The couple’s odyssey lays bare Peru’s failure to address the unhealed wounds of thousands of families, most of them poor, Quechua-speaking peasants, who were the principal victims of the country’s 1980-2000 conflict between Maoist Shining Path guerrillas and the government.

About 70,000 people died, more than half slain by rebels and more than a third by security forces, according to estimates by a Truth and Reconciliation Commission of respected academics.

Ten years after the commission issued its recommendations, few have been heeded: No state agency exists dedicated to finding and cataloging the bodies of the estimated 15,000 people forcibly disappeared in the conflict. Researchers blame most of the disappearances on security forces.

Few human rights abusers have been prosecuted. And fewer than 2 in 5 of the 78,000 relatives of people killed who applied for reparations received them, getting less than $4,000 each.

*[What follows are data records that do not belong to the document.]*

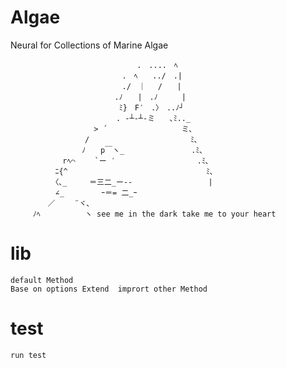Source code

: # Algae
Neural for Collections of Marine Algae

         　　　　　　　　　　　　　　.　....　ﾍ
         　　　　　　　　　　　　.　ﾍ　　../　.|
         　　　　　　　　　　　　./　｜　 /　　|
         　　　　　　　　　　　.ﾉ　　|　.ﾉ 　 　|
         　　　　　　　　　　　 ﾐ}　F′　.〉　..ﾉ┘
         　　　　　 　 　　　　. -┴-┴‐ミ　　､ﾐ.._
         　　　　　 　 　> ´　　　　　　　　　　ミ､
         　　　　　　　/　　　　　　　　　　　　　 ﾐ､
         　　　　　　 ﾉ　　p￣ヽ_　　　　　　　　　.ﾐ､
         　　　　rﾍ⌒　　 `ー ′　　　　　　　　　　　.ﾐ､
         　　　ﾆ{^　　　　　　　　　　　　　　　　　　 ﾐ､
         　　　〈､_　　　＝三二_ー--　　　　　　　　 　 |
         　　　∠_　　　　　ｰ＝= 二_ｰ
         　　／　　 ¨ヾ､
         ﾉﾍ　　　　　　ヽ see me in the dark take me to your heart
lib
===
    default Method
    Base on options Extend  imprort other Method

test
====
    run test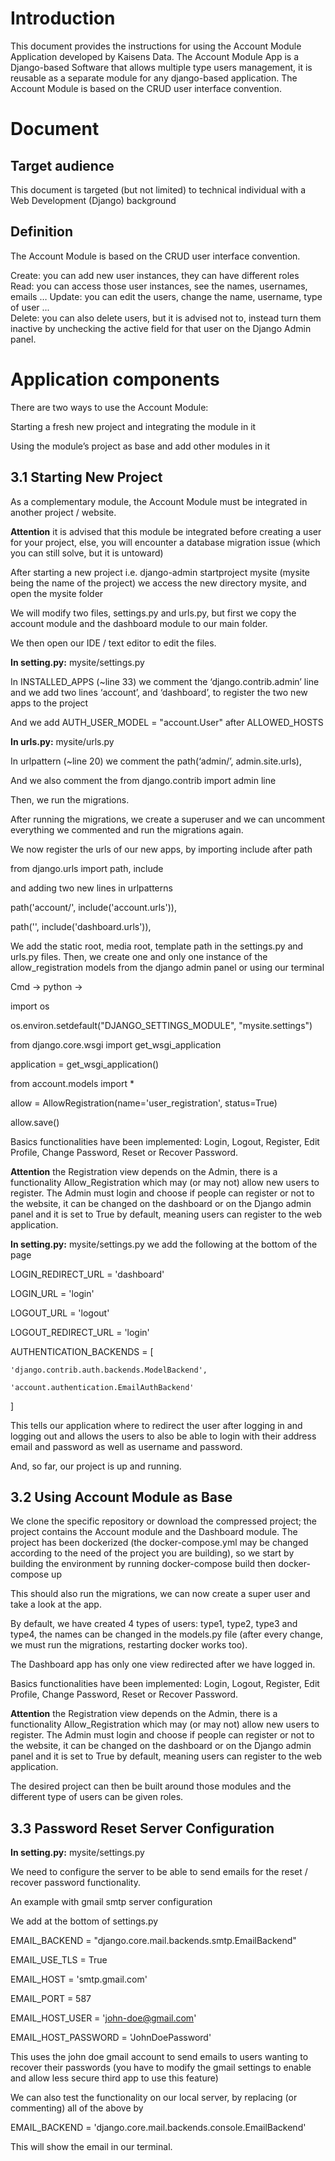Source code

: # Introduction #
This document provides the instructions for using the Account Module Application developed by Kaisens Data. 
The Account Module App is a Django-based Software that allows multiple type users management, it is reusable as a separate module for any django-based application. 
The Account Module is based on the CRUD user interface convention.  



# Document #

## Target audience ##

This document is targeted (but not limited) to technical individual with a Web Development (Django) background 


## Definition ##

The Account Module is based on the CRUD user interface convention.  

Create: you can add new user instances, they can have different roles  
Read: you can access those user instances, see the names, usernames, emails … 
Update: you can edit the users, change the name, username, type of user ...  
Delete: you can also delete users, but it is advised not to, instead turn them inactive by unchecking the active field for that user on the Django Admin panel.  



# Application components #
There are two ways to use the Account Module:  

Starting a fresh new project and integrating the module in it    

Using the module’s project as base and add other modules in it   


## 3.1 Starting New Project ##   

As a complementary module, the Account Module must be integrated in another project / website. 

**Attention** it is advised that this module be integrated before creating a user for your project, else, you will encounter a database migration issue (which you can still solve, but it is untoward)  

After starting a new project i.e. django-admin startproject mysite (mysite being the name of the project) we access the new directory mysite, and open the mysite folder  

We will modify two files, settings.py and urls.py, but first we copy the account module and the dashboard module to our main folder. 

We then open our IDE / text editor to edit the files. 


**In setting.py:**  mysite/settings.py  

In INSTALLED_APPS (~line 33) we comment the ‘django.contrib.admin’ line and we add two lines ‘account’, and ‘dashboard’, to register the two new apps to the project 

  And we add AUTH_USER_MODEL = "account.User" after ALLOWED_HOSTS


**In urls.py:**  mysite/urls.py 

In urlpattern (~line 20) we comment the path(‘admin/’, admin.site.urls),  

And we also comment the from django.contrib import admin line  

Then, we run the migrations. 

After running the migrations, we create a superuser and we can uncomment everything we commented and run the migrations again.  

We now register the urls of our new apps, by importing include after path  

from django.urls import path, include  

and adding two new lines in urlpatterns   

path('account/', include('account.urls')), 

path('', include('dashboard.urls')), 


We add the static root, media root, template path in the settings.py and urls.py files. 
Then, we create one and only one instance of the allow_registration models from the django admin panel or using our terminal 


Cmd -> python ->  

import os 

os.environ.setdefault("DJANGO_SETTINGS_MODULE", "mysite.settings")  

from django.core.wsgi import get_wsgi_application 

application = get_wsgi_application() 

from account.models import *   

allow = AllowRegistration(name='user_registration', status=True)   

allow.save() 


Basics functionalities have been implemented: Login, Logout, Register, Edit Profile, Change Password, Reset or Recover Password. 

**Attention** the Registration view depends on the Admin, there is a functionality Allow_Registration which may (or may not) allow new users to register. 
The Admin must login and choose if people can register or not to the website, it can be changed on the dashboard or on the Django admin panel and it is set to True by default, meaning users can register to the web application.  


**In setting.py:** mysite/settings.py we add the following at the bottom of the page 

LOGIN_REDIRECT_URL = 'dashboard' 

LOGIN_URL = 'login' 

LOGOUT_URL = 'logout' 

LOGOUT_REDIRECT_URL = 'login' 

AUTHENTICATION_BACKENDS = [ 

    'django.contrib.auth.backends.ModelBackend', 

    'account.authentication.EmailAuthBackend' 

] 

This tells our application where to redirect the user after logging in and logging out and allows the users to also be able to login with their address email and password as well as username and password.  

And, so far, our project is up and running.  


## 3.2 Using Account Module as Base ## 

We clone the specific repository or download the compressed project; the project contains the Account module and the Dashboard module. 
The project has been dockerized (the docker-compose.yml may be changed according to the need of the project you are building), so we start by building the environment by running docker-compose build then docker-compose up  

This should also run the migrations, we can now create a super user and take a look at the app.  

By default, we have created 4 types of users: type1, type2, type3 and type4, the names can be changed in the models.py file (after every change, we must run the migrations, restarting docker works too).  

The Dashboard app has only one view redirected after we have logged in.

Basics functionalities have been implemented: Login, Logout, Register, Edit Profile, Change Password, Reset or Recover Password. 

**Attention** the Registration view depends on the Admin, there is a functionality Allow_Registration which may (or may not) allow new users to register. 
The Admin must login and choose if people can register or not to the website, it can be changed on the dashboard or on the Django admin panel and it is set to True by default, meaning users can register to the web application.  

The desired project can then be built around those modules and the different type of users can be given roles.



## 3.3 Password Reset Server Configuration ## 

**In setting.py:** mysite/settings.py  

We need to configure the server to be able to send emails for the reset / recover password functionality.  

An example with gmail smtp server configuration  

We add at the bottom of settings.py  

EMAIL_BACKEND = "django.core.mail.backends.smtp.EmailBackend" 

EMAIL_USE_TLS = True 

EMAIL_HOST = 'smtp.gmail.com' 

EMAIL_PORT = 587 

EMAIL_HOST_USER = 'john-doe@gmail.com' 

EMAIL_HOST_PASSWORD = 'JohnDoePassword' 

This uses the john doe gmail account to send emails to users wanting to recover their passwords (you have to modify the gmail settings to enable and allow less secure third app to use this feature) 

We can also test the functionality on our local server, by replacing (or commenting) all of the above by    

EMAIL_BACKEND = 'django.core.mail.backends.console.EmailBackend' 

This will show the email in our terminal.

The truth commission was able to document 24,692 deaths – 44 percent by state security agents and 37 percent by the Shining Path, with the other killers undetermined. A relatively low percentage of deaths in the conflict occurred in actual combat, leading to complaints by rights activists of meager prosecutions of war criminals.

Only 68 state security agents have been convicted of war crimes, while 134 – mostly soldiers – have been acquitted, said Jo-Marie Burt, a George Mason University political scientist who studies the conflict.